Pour participer il suffit d’aller sur la page BlueBees dédiée au projet des Jardins En-chantants et de cliquer sur participer. Sur cette page vous pourrez trouver aussi plus de détails concernant le projet.
Il n’est pas nécessaire de donner des montants très élevées. Au contraire, il suffit de contribuer dans la mesure de ses possibilités, d’apporter sa pierre à l’édifice. Peu importe qu’il s’agisse d’un galet, d’un caillou ou d’un gros rocher. Ce qui reste le plus importante est votre volonté, la volonté de faire quelque chose pour la planète, quelque chose de concret, quelque chose de beau, quelque chose de petit mais qui peut être très important.
Comme on dit souvent, quand on ne sait pas comment faire quelque chose, il suffit de commencer.
Généralement dans notre restaurant on est 50 ou 90 personnes. Dès le départ du projet, il y a toujours eu une chose sur laquelle je n’avais aucun doute : l’art et l’agriculture n’étaient pas forcement deux mondes détachées, tout le contraire.

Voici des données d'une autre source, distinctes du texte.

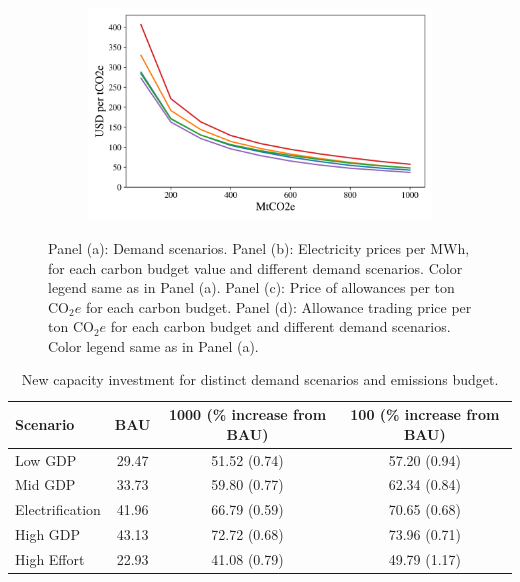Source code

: \documentclass[11pt, letterpaper]{article}
\begin{document}
\begin{figure}[ht]
\begin{subfigure}[t]{0.5\linewidth}
    \caption{  }
  \label{fig:price_allo}
  \end{subfigure}
    \begin{subfigure}[t]{0.5\linewidth}
    \includegraphics[width=\textwidth]{draft_paper/Figures/prices_trading_scenarios.png}
    \caption{}
  \label{fig:price_trade}
  \end{subfigure}\quad
   \caption{Panel (a): Demand scenarios. Panel (b): Electricity prices per MWh, for each carbon budget value and different demand scenarios. Color legend same as in Panel (a). Panel (c): Price of allowances per ton CO$_2e$ for each carbon budget. Panel (d): Allowance trading price per ton CO$_2e$ for each carbon budget and different demand scenarios. Color legend same as in Panel (a).}
\end{figure}

\small
\begin{table}[h]
    \centering
    \begin{tabular}{ l| c c c   } 
\hline
Scenario	    &	BAU    	&	1000 (\% increase from BAU)	    &	100 (\% increase from BAU)	        \\
\hline
Low GDP	        &	29.47	&	51.52 (0.74)	&	57.20 (0.94)	\\
Mid GDP 	    &	33.73	&	59.80 (0.77)	&	62.34 (0.84) 	\\
Electrification	&	41.96	&	66.79 (0.59)	&	70.65 (0.68)	\\
High GDP	    &	43.13	&	72.72 (0.68)	&	73.96 (0.71)	\\
High Effort	    &	22.93   &	41.08 (0.79)	&	49.79 (1.17)	\\
\hline
\end{tabular}
    \caption{New capacity investment for distinct demand scenarios and emissions budget.}
    \label{tab:InvestmentStoch}
\end{table}
\normalsize
\end{document}
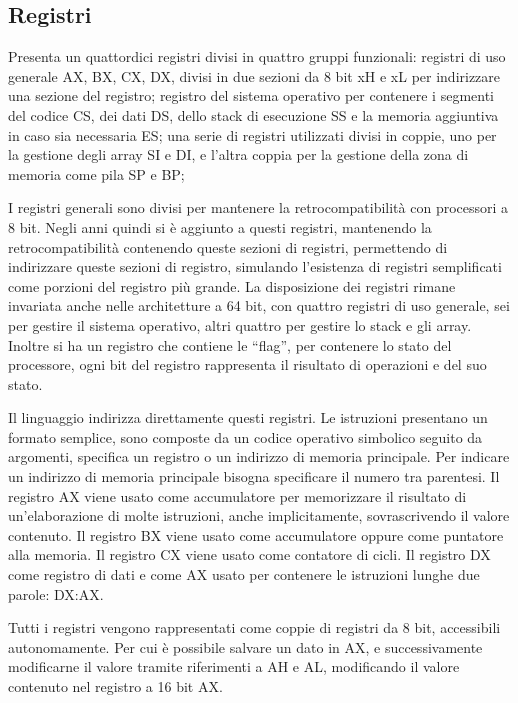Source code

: \documentclass{article}
\numberwithin{equation}{subsection}
\begin{document}
\subsection{Registri}

Presenta un quattordici registri divisi in quattro gruppi funzionali: registri di uso generale AX, BX, CX, DX, divisi in due sezioni da 8 bit xH e xL per indirizzare una sezione 
del registro; registro del sistema operativo per contenere i segmenti del 
codice CS, dei dati DS, dello stack di esecuzione SS e la memoria aggiuntiva in caso sia necessaria ES; una serie di registri utilizzati divisi in coppie, uno per la 
gestione degli array SI e DI, e l'altra coppia per la gestione della zona di memoria come pila SP e BP; 


I registri generali sono divisi per mantenere la retrocompatibilità con processori a 8 bit. 
Negli anni quindi si è aggiunto a questi registri, mantenendo la retrocompatibilità contenendo queste sezioni di registri, permettendo di indirizzare queste sezioni di 
registro, simulando l'esistenza di registri semplificati come porzioni del registro più grande. 
La disposizione dei registri rimane invariata anche nelle architetture a 64 bit, con quattro registri di uso generale, sei per gestire il sistema operativo, altri quattro per 
gestire lo stack e gli array. Inoltre si ha un registro che contiene le ``flag'', per contenere lo stato del processore, ogni bit del registro rappresenta il risultato 
di operazioni e del suo stato. 

Il linguaggio indirizza direttamente questi registri. Le istruzioni presentano un formato semplice, sono composte da un codice operativo simbolico seguito da argomenti, 
specifica un registro o un indirizzo di memoria principale. Per indicare un indirizzo di memoria principale bisogna specificare il numero tra parentesi. 
Il registro AX viene usato come accumulatore per memorizzare il risultato di un'elaborazione di molte istruzioni, anche implicitamente, sovrascrivendo il valore contenuto. 
Il registro BX viene usato come accumulatore oppure come puntatore alla memoria. Il registro CX viene usato come contatore di cicli. Il registro DX come registro di dati e come AX 
usato per contenere le istruzioni lunghe due parole: DX:AX. 

Tutti i registri vengono rappresentati come coppie di registri da 8 bit, accessibili autonomamente. Per cui è possibile salvare un dato in AX, e successivamente modificarne 
il valore tramite riferimenti a AH e AL, modificando il valore contenuto nel registro a 16 bit AX. 
\end{document}
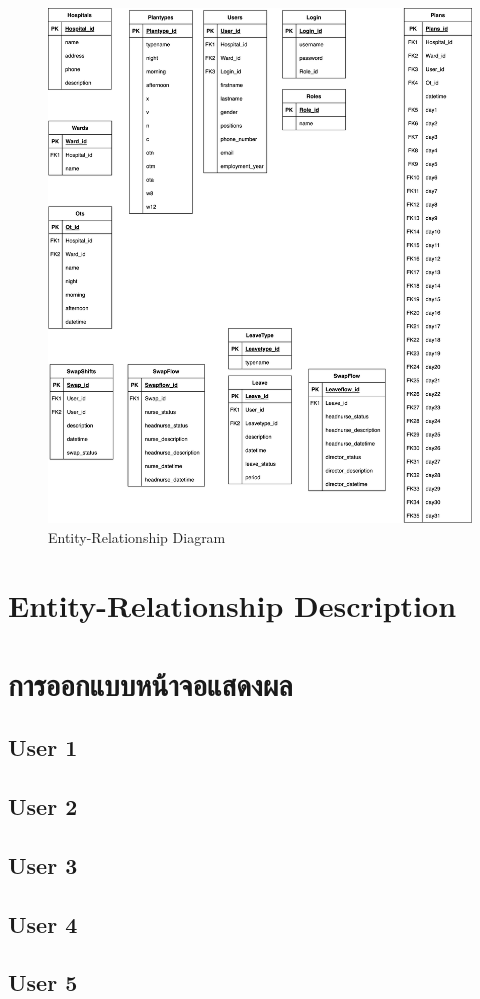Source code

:\begin{figure}[h!]
   \centering
   \includegraphics[width=1\textwidth]{ER.png}
   \caption{Entity-Relationship Diagram}
\end{figure}

\section{Entity-Relationship Description}

\section{การออกแบบหน้าจอแสดงผล}

\subsection{User 1}

\subsection{User 2}

\subsection{User 3}

\subsection{User 4}

\subsection{User 5}

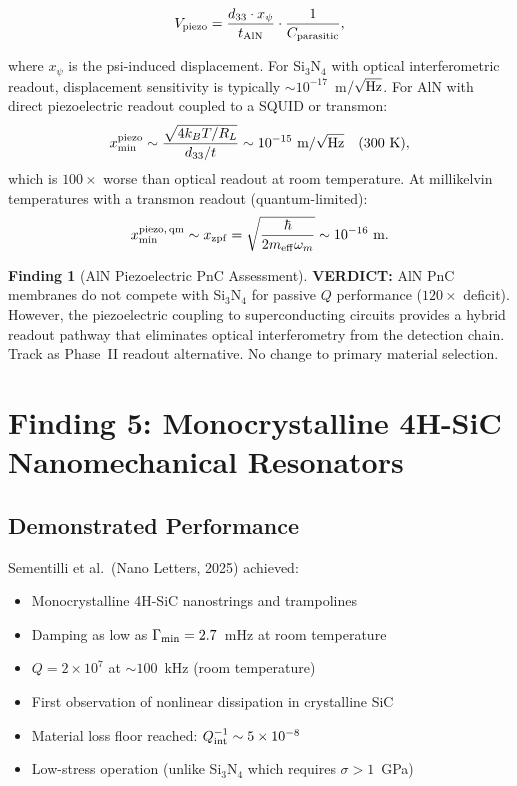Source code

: \documentclass[11pt]{article}
\theoremstyle{definition}
\newtheorem{finding}[theorem]{Finding}
\theoremstyle{remark}
\newcommand{\ee}[1]{\times 10^{#1}}
\newcommand{\verdict}[1]{\textcolor{green!50!black}{\textbf{VERDICT:} #1}}
\begin{document}
\begin{equation}
V_{\rm piezo} = \frac{d_{33} \cdot x_\psi}{t_{\rm AlN}}
\cdot \frac{1}{C_{\rm parasitic}},
\label{eq:v_piezo}
\end{equation}

where $x_\psi$ is the psi-induced displacement. For Si$_3$N$_4$ with
optical interferometric readout, displacement sensitivity is typically
$\sim 10^{-17}$~m$/\sqrt{\rm Hz}$. For AlN with direct piezoelectric
readout coupled to a SQUID or transmon:
\begin{equation}
x_{\rm min}^{\rm piezo} \sim \frac{\sqrt{4 k_B T / R_L}}{d_{33}/t}
\sim 10^{-15}~\text{m}/\sqrt{\text{Hz}} \quad (300~\text{K}),
\label{eq:x_min_piezo}
\end{equation}
which is $100\times$ worse than optical readout at room temperature.
At millikelvin temperatures with a transmon readout (quantum-limited):
\begin{equation}
x_{\rm min}^{\rm piezo,\,qm} \sim x_{\rm zpf}
= \sqrt{\frac{\hbar}{2 m_{\rm eff} \omega_m}}
\sim 10^{-16}~\text{m}.
\label{eq:x_zpf}
\end{equation}

\begin{finding}[AlN Piezoelectric PnC Assessment]
\label{find:aln}
\verdict{AlN PnC membranes do not compete with Si$_3$N$_4$ for
passive $Q$ performance ($120\times$ deficit). However, the
piezoelectric coupling to superconducting circuits provides a
hybrid readout pathway that eliminates optical interferometry
from the detection chain. Track as Phase~II readout alternative.
No change to primary material selection.}
\end{finding}


\section{Finding 5: Monocrystalline 4H-SiC Nanomechanical Resonators}
\label{sec:sic}

\subsection{Demonstrated Performance}

Sementilli et al.\ (Nano Letters, 2025) achieved:
\begin{itemize}[nosep]
\item Monocrystalline 4H-SiC nanostrings and trampolines
\item Damping as low as $\Gamma_{\rm min} = 2.7$~mHz at room temperature
\item $Q = 2\ee{7}$ at $\sim 100$~kHz (room temperature)
\item First observation of nonlinear dissipation in crystalline SiC
\item Material loss floor reached: $Q_{\rm int}^{-1} \sim 5\ee{-8}$
\item Low-stress operation (unlike Si$_3$N$_4$ which requires
  $\sigma > 1$~GPa)
\end{itemize}
\end{document}
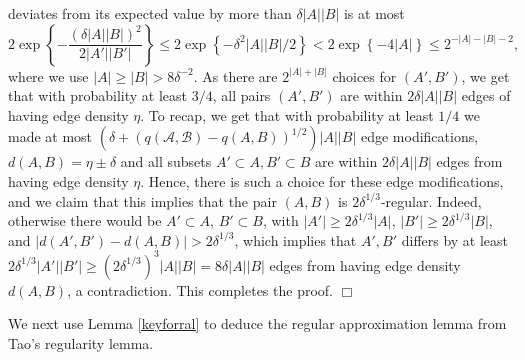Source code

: \documentclass[11pt]{article}
\newenvironment{proof}
      {\medskip\noindent{\bf Proof:}\hspace{1mm}}
      {\hfill$\Box$\medskip}
\begin{document}
\begin{proof}
deviates from its expected value by more than $\delta |A||B|$ is at most
$$2 \exp\left\{
      -\frac{(\delta |A||B|)^2}{2|A'||B'|}
    \right\} \leq 2\exp\left\{-\delta^2|A||B|/2\right\}<2\exp\left\{-4|A|\right\}\leq 2^{-|A|-|B|-2},$$
where we use $|A| \geq |B| >8\delta^{-2}$.
As there are $2^{|A|+|B|}$ choices for $(A',B')$, we get that with probability at
least $3/4$, all pairs $(A', B')$ are within $2\delta |A||B|$ edges of having edge
density $\eta$. To recap, we get that with probability at least $1/4$ we made
at most
$\left(\delta+\left(q(\mathcal{A},\mathcal{B})-q(A,B)\right)^{1/2}\right)|A||B|$
edge modifications, $d(A, B) = \eta \pm \delta$ and all subsets $A' \subset
A,B' \subset B$ are within $2\delta |A||B|$ edges from having edge density $\eta$. Hence, 
there is such a choice for these edge modifications, and we claim that this implies that the pair $(A,B)$ is $2\delta^{1/3}$-regular. Indeed,
otherwise there would be $A' \subset A$, $B' \subset B$, with $|A'| \geq 2\delta^{1/3}|A|$, $|B'|\geq 2\delta^{1/3}|B|$, and $|d(A',B')-d(A,B)|>2\delta^{1/3}$, which implies that
$A',B'$ differs by at least $2\delta^{1/3}|A'||B'| \geq (2\delta^{1/3})^3|A||B|=8\delta |A||B|$  edges from
having edge density $d(A,B)$, a contradiction. This completes the proof. 
\end{proof}

We next use Lemma \ref{keyforral} to deduce the regular approximation lemma from Tao's regularity lemma.
\end{document}
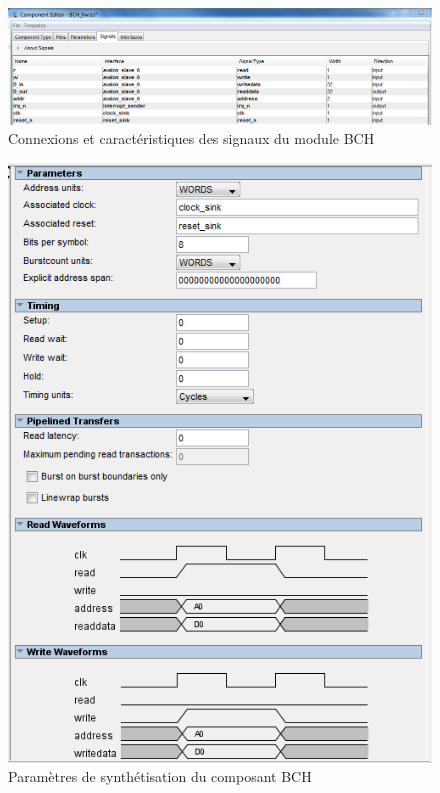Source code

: \documentclass[a4paper, 11pt, svgnames]{report}
\begin{document}
        \begin{figure}[H]
            \centering
            \includegraphics[width=\textwidth]{./images/BCH_hw_signals}
            \caption{Connexions et caractéristiques des signaux du module BCH}
            \label{fig:BCH_hw_signals}
        \end{figure}
        
        \begin{figure}[H]
            \centering
            \includegraphics[width=\textwidth]{./images/BCH_0_parameters}
            \caption{Paramètres de synthétisation du composant BCH}
            \label{fig:BCH_0_parameters}
        \end{figure}
\end{document}
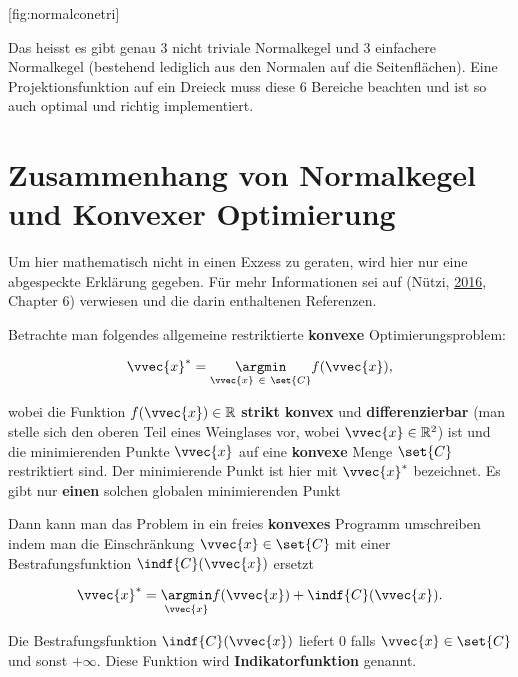 \documentclass[
  12pt,
  american,
  a4paper,
  twoside,
  titlepage,
  openright,
  numbers=noenddot,
  chapterprefix=true,
  headings=optiontohead,
  svgnames,
  dvipsnames]{scrreprt}
\begin{document}
[fig:normalconetri]

Das heisst es gibt genau 3 nicht triviale Normalkegel und 3 einfachere
Normalkegel (bestehend lediglich aus den Normalen auf die
Seitenflächen). Eine Projektionsfunktion auf ein Dreieck muss diese 6
Bereiche beachten und ist so auch optimal und richtig implementiert.

\hypertarget{zusammenhang-von-normalkegel-und-konvexer-optimierung}{%
\section{Zusammenhang von Normalkegel und Konvexer
Optimierung}\label{zusammenhang-von-normalkegel-und-konvexer-optimierung}}

Um hier mathematisch nicht in einen Exzess zu geraten, wird hier nur
eine abgespeckte Erklärung gegeben. Für mehr Informationen sei auf
(Nützi, \protect\hyperlink{ref-nuetzig_thesis_2016}{2016}, Chapter 6)
verwiesen und die darin enthaltenen Referenzen.

Betrachte man folgendes allgemeine restriktierte \textbf{konvexe}
Optimierungsproblem:

\begin{align}
\vvec{x}^* = \underset{\vvec{x} \ \in \ \set{C}}{\argmin} f(\vvec{x}),
\label{eq:convexproblem}
\end{align}

wobei die Funktion \(f(\vvec{x}) \in \mathbb{R}\) \textbf{strikt konvex}
und \textbf{differenzierbar} (man stelle sich den oberen Teil eines
Weinglases vor, wobei \(\vvec{x} \in \mathbb{R}^2\)) ist und die
minimierenden Punkte \(\vvec{x}\) auf eine \textbf{konvexe} Menge
\(\set{C}\) restriktiert sind. Der minimierende Punkt ist hier mit
\(\vvec{x}^*\) bezeichnet. Es gibt nur \textbf{einen} solchen globalen
minimierenden Punkt

Dann kann man das Problem in ein freies \textbf{konvexes} Programm
umschreiben indem man die Einschränkung \(\vvec{x} \in \set{C}\) mit
einer Bestrafungsfunktion \(\indf{C}(\vvec{x})\) ersetzt

\begin{align}
\vvec{x}^* = \underset{\vvec{x}}{\argmin} f(\vvec{x}) + \indf{C}(\vvec{x}).
\end{align}

Die Bestrafungsfunktion \(\indf{C}(\vvec{x})\) liefert \(0\) falls
\(\vvec{x} \in \set{C}\) und sonst \(+\infty\). Diese Funktion wird
\textbf{Indikatorfunktion} genannt.
\end{document}
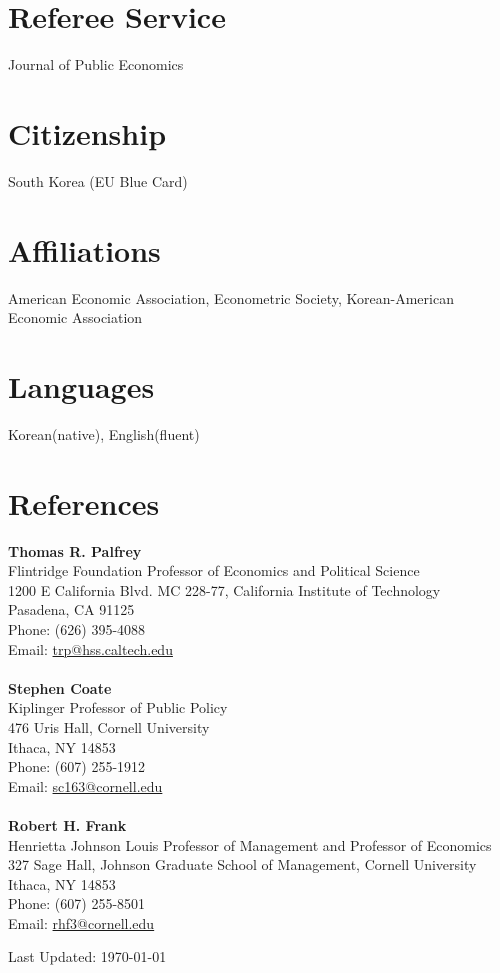 \documentclass[margin]{res}
\begin{document}
\begin{resume}

\section{Referee Service} Journal of Public Economics

\section{Citizenship} South Korea (EU Blue Card)%

\section{Affiliations} American Economic Association, Econometric Society, Korean-American Economic Association

\section{Languages} Korean(native), English(fluent)

\section{References} \textbf{Thomas R. Palfrey}\\
Flintridge Foundation Professor of Economics and Political Science\\
1200 E California Blvd. MC 228-77, California Institute of Technology\\
Pasadena, CA 91125\\
Phone: (626) 395-4088\\
Email: \href{mailto:trp@hss.caltech.edu}{trp@hss.caltech.edu}\\\\
\textbf{Stephen Coate}\\
Kiplinger Professor of Public Policy\\
476 Uris Hall, Cornell University\\
Ithaca, NY 14853\\
Phone: (607) 255-1912 \\
Email: \href{mailto:sc163@cornell.edu}{sc163@cornell.edu}\\\\
\textbf{Robert H. Frank}\\
Henrietta Johnson Louis Professor of Management and Professor of Economics\\
327 Sage Hall, Johnson Graduate School of Management, Cornell University\\
Ithaca, NY 14853\\
Phone: (607) 255-8501\\
Email: \href{mailto:rhf3@cornell.edu}{rhf3@cornell.edu}
\begin{flushright}
Last Updated: \today
\end{flushright}
\end{resume} 
\end{document}
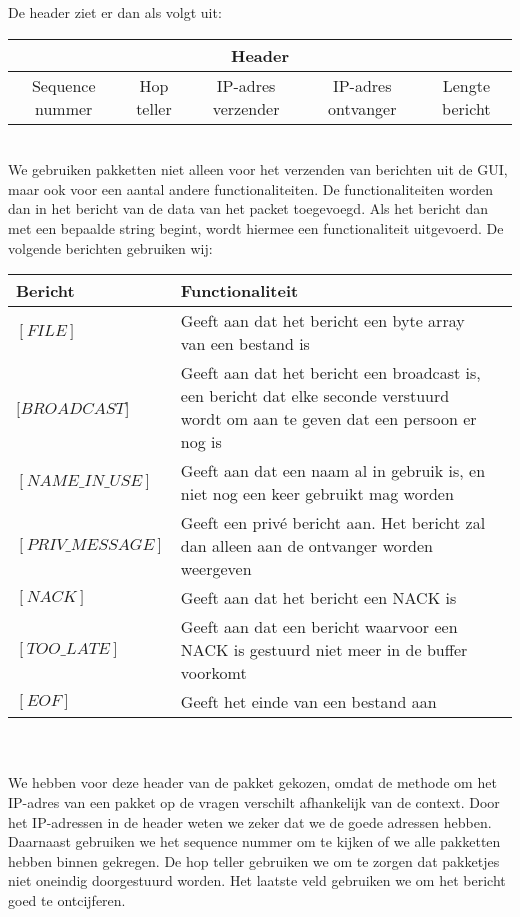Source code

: \documentclass{article}
\begin{document}
De header ziet er dan als volgt uit:
\\
\begin{tabular}{| c | c | c | c | c |}
\hline
\multicolumn{5}{|c|}{Header}  \\
\hline
Sequence nummer & Hop teller & IP-adres verzender & IP-adres ontvanger & Lengte bericht \\
\hline
\end{tabular}
\phantom{YOLO}
\\
\noindent We gebruiken pakketten niet alleen voor het verzenden van berichten uit de GUI, maar ook voor een aantal andere functionaliteiten. De functionaliteiten worden dan in het bericht van de data van het packet toegevoegd. Als het bericht dan met een bepaalde string begint, wordt hiermee een functionaliteit uitgevoerd.
\newpage
De volgende berichten gebruiken wij:
\\

\begin{tabular}{l  p{6cm}l }
Bericht & Functionaliteit \\
\hline
$[FILE]$ & Geeft aan dat het bericht een byte array van een bestand is \\
$[BROADCAST$] & Geeft aan dat het bericht een broadcast is, een bericht dat elke seconde verstuurd wordt om aan te geven dat een persoon er nog is \\
$[NAME\_IN\_USE]$ & Geeft aan dat een naam al in gebruik is, en niet nog een keer gebruikt mag worden \\
$[PRIV\_MESSAGE]$ & Geeft een priv\'{e} bericht aan. Het bericht zal dan alleen aan de ontvanger worden weergeven \\
$[NACK]$ & Geeft aan dat het bericht een NACK is \\
$[TOO\_LATE]$ & Geeft aan dat een bericht waarvoor een NACK is gestuurd niet meer in de buffer voorkomt \\
$[EOF]$ & Geeft het einde van een bestand aan
\end{tabular} \\
\phantom{YOLO} \\
We hebben voor deze header van de pakket gekozen, omdat de methode om het IP-adres van een pakket op de vragen verschilt afhankelijk van de context. Door het IP-adressen in de header weten we zeker dat we de goede adressen hebben. Daarnaast gebruiken we het sequence nummer om te kijken of we alle pakketten hebben binnen gekregen. De hop teller gebruiken we om te zorgen dat pakketjes niet oneindig doorgestuurd worden. Het laatste veld gebruiken we om het bericht goed te ontcijferen. 
\end{document}
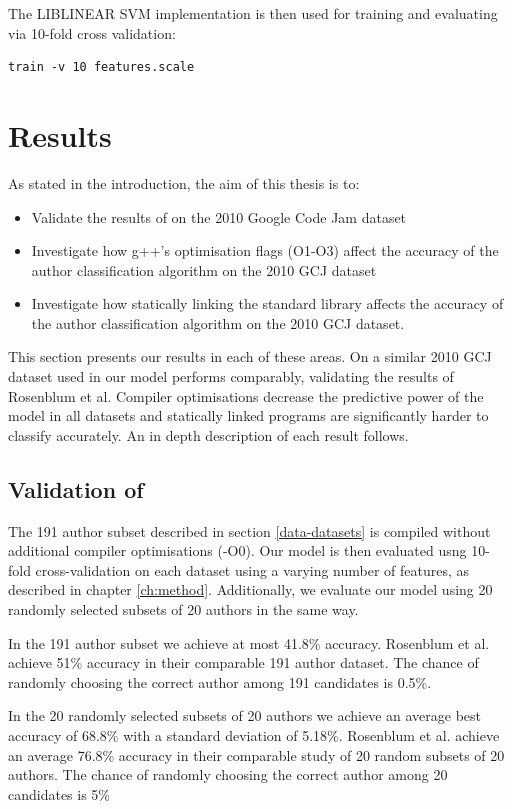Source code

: \documentclass[a4paper,11pt]{kth-mag}
\begin{document}
The LIBLINEAR SVM implementation is then used \parencite{fan2008liblinear} for
training and evaluating via 10-fold cross validation:
\begin{lstlisting}
train -v 10 features.scale
\end{lstlisting}


\chapter{Results}
As stated in the introduction, the aim of this thesis is to:
\begin{itemize}
\item Validate the results of \parencite{rosenblum2011wrote} on the 2010 Google
      Code Jam dataset
\item Investigate how g++’s optimisation flags (O1-O3) affect the accuracy of
      the author classification algorithm on the 2010 GCJ dataset
\item Investigate how statically linking the standard library affects the
      accuracy of the author classification algorithm on the 2010 GCJ dataset.
\end{itemize}

This section presents our results in each of these areas. On a similar 2010 GCJ
dataset used in \parencite{rosenblum2011wrote} our model performs comparably,
validating the results of Rosenblum et al. Compiler optimisations decrease the
predictive power of the model in all datasets and statically linked programs
are significantly harder to classify accurately. An in depth description of
each result follows.

\section{Validation of \parencite{rosenblum2011wrote}}
The 191 author subset described in section \ref{data-datasets} is
compiled without additional compiler optimisations (-O0). Our model is then
evaluated usng 10-fold cross-validation on each dataset using a varying number
of features, as described in chapter \ref{ch:method}. Additionally, we evaluate
our model using 20 randomly selected subsets of 20 authors in the same way.

In the 191 author subset we achieve at most 41.8\% accuracy. Rosenblum et al.
achieve 51\% accuracy in their comparable 191 author dataset. The chance of
randomly choosing the correct author among 191 candidates is 0.5\%.

In the 20 randomly selected subsets of 20 authors we achieve an average best
accuracy of 68.8\% with a standard deviation of 5.18\%. Rosenblum et al.
achieve an average 76.8\% accuracy in their comparable study of 20 random
subsets of 20 authors. The chance of randomly choosing the correct author
among 20 candidates is 5\%
\end{document}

Je voulais montrer que c’était possible d’être artiste et être au même temps ancré dans la réalité. Le maraîchage m’a aidé à m’ancrer dans ma réalité.
Quand j’étais comédien, j’étais très égocentrique. Avec le projet des Jardins En-chantants je voulais vraiment démontrer qu’on pouvait sauvegarder la planète, en commençant par l’action. Je me suis dit que en mélangeant mon côté artistique avec l’agriculture j’aurai vraiment pu changer les choses. Si tu veux, moi en tant qu’artiste j’ai rencontré les mêmes choses qu’en tant de jeune agriculteur. Aujourd’hui on a tout et du coup on n’a rien. J’ai l’impression que la plupart des gens ont envie de découvrir, de faire, d’expérimenter.